Twilight Zone: The Movie, written by John Landis, George Clayton Johnson, Richard Matheson, Melissa Mathison, Jerome Bixby, and Robert Garland, based on the TV series created by Rod Serling; directed by John Landis, Steven Spielberg, Joe Dante, and George Miller; starring Vic Morrow, Dan Aykroyd, Albert Brooks, Scatman Crothers, John Lithgow, Kathleen Quinlan, Kevin McCarthy, Nancy Cartwright, Donna Dixon, Abbe Lane, Dick Miller, and Bill Mumy (1983): Veteran TV actor Vic Morrow and two children died while filming the John Landis segment of this movie when a helicopter blade decapitated them thanks to a special-effects explosion that should never have been green-lighted but was because John Landis is a big fucking idiot. That the segment, a ham-fisted bit about prejudice, is awful only adds a last insult to the injury.

 

This Hollywood tribute to that mostly unHollywoodish writer-producer Rod Serling and his 1960's TV series is pretty uneven. Well, the Landis segment and the Spielberg segment stink on ice. The Joe Dante sequence and the George Miller sequence are good, owing a lot of that goodness to veteran TZ screenwriter Richard Matheson's screenplays.

 

Dante remakes the famous "It's a Good Life" episode of TZ with a lot less menace and realism but a lot more visual effects zing, while Miller directs a remake of "Nightmare at 20,000 Feet", a great TZ episode starring William Shatner as an airplane passenger who sees something walking on the wing of the plane...at 20,000 feet.

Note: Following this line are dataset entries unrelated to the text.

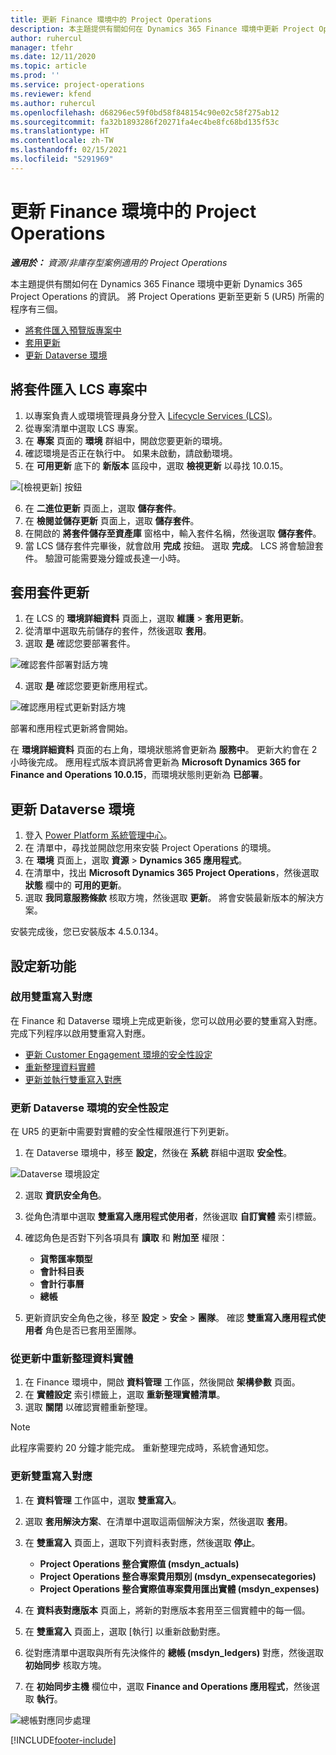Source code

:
 ```yaml
---
title: 更新 Finance 環境中的 Project Operations
description: 本主題提供有關如何在 Dynamics 365 Finance 環境中更新 Project Operations 的資訊。
author: ruhercul
manager: tfehr
ms.date: 12/11/2020
ms.topic: article
ms.prod: ''
ms.service: project-operations
ms.reviewer: kfend
ms.author: ruhercul
ms.openlocfilehash: d68296ec59f0bd58f848154c90e02c58f275ab12
ms.sourcegitcommit: fa32b1893286f20271fa4ec4be8fc68bd135f53c
ms.translationtype: HT
ms.contentlocale: zh-TW
ms.lasthandoff: 02/15/2021
ms.locfileid: "5291969"
---
```

# <a name="update-project-operations-in-your-finance-environment"></a>更新 Finance 環境中的 Project Operations

_**適用於：** 資源/非庫存型案例適用的 Project Operations_


本主題提供有關如何在 Dynamics 365 Finance 環境中更新 Dynamics 365 Project Operations 的資訊。 將 Project Operations 更新至更新 5 (UR5) 所需的程序有三個。

- [將套件匯入預覽版專案中](#import)
- [套用更新](#apply)
- [更新 Dataverse 環境](#update)

## <a name="import-the-package-into-your-lcs-project"></a><a name="import"></a>將套件匯入 LCS 專案中

1. 以專案負責人或環境管理員身分登入 [Lifecycle Services (LCS)](https://lcs.dynamics.com/)。
2. 從專案清單中選取 LCS 專案。
3. 在 **專案** 頁面的 **環境** 群組中，開啟您要更新的環境。
4. 確認環境是否正在執行中。 如果未啟動，請啟動環境。
5. 在 **可用更新** 底下的 **新版本** 區段中，選取 **檢視更新** 以尋找 10.0.15。

![[檢視更新] 按鈕](media/view-update.png)

6. 在 **二進位更新** 頁面上，選取 **儲存套件**。
7. 在 **檢閱並儲存更新** 頁面上，選取 **儲存套件**。
8. 在開啟的 **將套件儲存至資產庫** 窗格中，輸入套件名稱，然後選取 **儲存套件**。
9. 當 LCS 儲存套件完畢後，就會啟用 **完成** 按鈕。 選取 **完成**。 LCS 將會驗證套件。 驗證可能需要幾分鐘或長達一小時。


## <a name="apply-the-package-update"></a><a name="apply"></a>套用套件更新

1. 在 LCS 的 **環境詳細資料** 頁面上，選取 **維護** > **套用更新**。
2. 從清單中選取先前儲存的套件，然後選取 **套用**。
3. 選取 **是** 確認您要部署套件。

![確認套件部署對話方塊](media/confirm-package-deployment.png)

4. 選取 **是** 確認您要更新應用程式。

![確認應用程式更新對話方塊](media/confirm-application-update.png)

部署和應用程式更新將會開始。 

在 **環境詳細資料** 頁面的右上角，環境狀態將會更新為 **服務中**。 更新大約會在 2 小時後完成。 應用程式版本資訊將會更新為 **Microsoft Dynamics 365 for Finance and Operations 10.0.15**，而環境狀態則更新為 **已部署**。


## <a name="update-your-dataverse-environment"></a><a name="update"></a>更新 Dataverse 環境

1. 登入 [Power Platform 系統管理中心](https://admin.powerplatform.com/)。
2. 在 清單中，尋找並開啟您用來安裝 Project Operations 的環境。
3. 在 **環境** 頁面上，選取 **資源** > **Dynamics 365 應用程式**。
4. 在清單中，找出 **Microsoft Dynamics 365 Project Operations**，然後選取 **狀態** 欄中的 **可用的更新**。
5. 選取 **我同意服務條款** 核取方塊，然後選取 **更新**。 將會安裝最新版本的解決方案。

安裝完成後，您已安裝版本 4.5.0.134。

## <a name="configure-new-features"></a>設定新功能

### <a name="enable-dual-write-mapping"></a>啟用雙重寫入對應

在 Finance 和 Dataverse 環境上完成更新後，您可以啟用必要的雙重寫入對應。 完成下列程序以啟用雙重寫入對應。

- [更新 Customer Engagement 環境的安全性設定](#security)
- [重新整理資料實體](#refresh)
- [更新並執行雙重寫入對應](#run)

### <a name="update-security-settings-on-the-dataverse-environment"></a><a name="security"></a>更新 Dataverse 環境的安全性設定

在 UR5 的更新中需要對實體的安全性權限進行下列更新。

1. 在 Dataverse 環境中，移至 **設定**，然後在 **系統** 群組中選取 **安全性**。

![Dataverse 環境設定](media/Picture21.png)

2. 選取 **資訊安全角色**。
3. 從角色清單中選取 **雙重寫入應用程式使用者**，然後選取 **自訂實體** 索引標籤。 
4. 確認角色是否對下列各項具有 **讀取** 和 **附加至** 權限：

      - **貨幣匯率類型**
      - **會計科目表** 
      - **會計行事曆** 
      - **總帳**

5. 更新資訊安全角色之後，移至 **設定** > **安全** > **團隊**。 確認 **雙重寫入應用程式使用者** 角色是否已套用至團隊。 

### <a name="refresh-data-entities-from-the-update"></a><a name="refresh"></a>從更新中重新整理資料實體

1. 在 Finance 環境中，開啟 **資料管理** 工作區，然後開啟 **架構參數** 頁面。
2. 在 **實體設定** 索引標籤上，選取 **重新整理實體清單**。
3. 選取 **關閉** 以確認實體重新整理。

 > [!NOTE]
 > 此程序需要約 20 分鐘才能完成。 重新整理完成時，系統會通知您。

### <a name="update-dual-write-mappings"></a><a name="run"></a>更新雙重寫入對應

1. 在 **資料管理** 工作區中，選取 **雙重寫入**。
2. 選取 **套用解決方案**、在清單中選取這兩個解決方案，然後選取 **套用**。
3. 在 **雙重寫入** 頁面上，選取下列資料表對應，然後選取 **停止**。

    - **Project Operations 整合實際值 (msdyn_actuals)**
    - **Project Operations 整合專案費用類別 (msdyn_expensecategories)**
    - **Project Operations 整合實際值專案費用匯出實體 (msdyn_expenses)**

4. 在 **資料表對應版本** 頁面上，將新的對應版本套用至三個實體中的每一個。
5. 在 **雙重寫入** 頁面上，選取 [執行] 以重新啟動對應。
6. 從對應清單中選取與所有先決條件的 **總帳 (msdyn_ledgers)** 對應，然後選取 **初始同步** 核取方塊。 
7. 在 **初始同步主機** 欄位中，選取 **Finance and Operations 應用程式**，然後選取 **執行**。
 
 ![總帳對應同步處理](media/DW6.png)
 


[!INCLUDE[footer-include](../includes/footer-banner.md)]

Lithgow's screaming, sweating performance makes Shatner's original turn look restrained by comparison -- the 1980's version now seems much more campy than the original, though it remains fun. Recommended if you skip the first two segments. The Albert Brooks/Dan Aykroyd frame story is pointless, probably because it, too, was written and directed by John Landis, who as I mentioned before is a big fucking idiot.
 

 

Mission: Impossible -- Ghost Protocol, written by Josh Applebaum and Andre Nemec, based on the series created by Bruce Geller; directed by Brad Bird; starring Tom Cruise (Ethan Hunt), Jeremy Renner (Brandt), Simon Pegg (Benji), Paula Patton (Jane), and Michael Nyqvist (Hendricks) (2012): Pretty much every Mission: Impossible movie involves the Impossible Mission Force being disgraced, framed, discarded, and/or hunted by its own employers while nonetheless tracking down the real miscreants.

 
And that's the plot of this movie.

 
The globe-trotting seems more James Bondian than ever, and animation director Brad Bird (The Incredibles, The Iron Giant) makes a nice transition to live-action directing, especially in several snazzy, convoluted action sequences. The movie does invoke Hudson Hawk in its utopian vision of the life-saving power of airbags. And no, that's not how ballistic missiles work during the descent stage. Extra marks for blowing up a landmark I haven't seen blown up in a spy-thriller before. Recommended.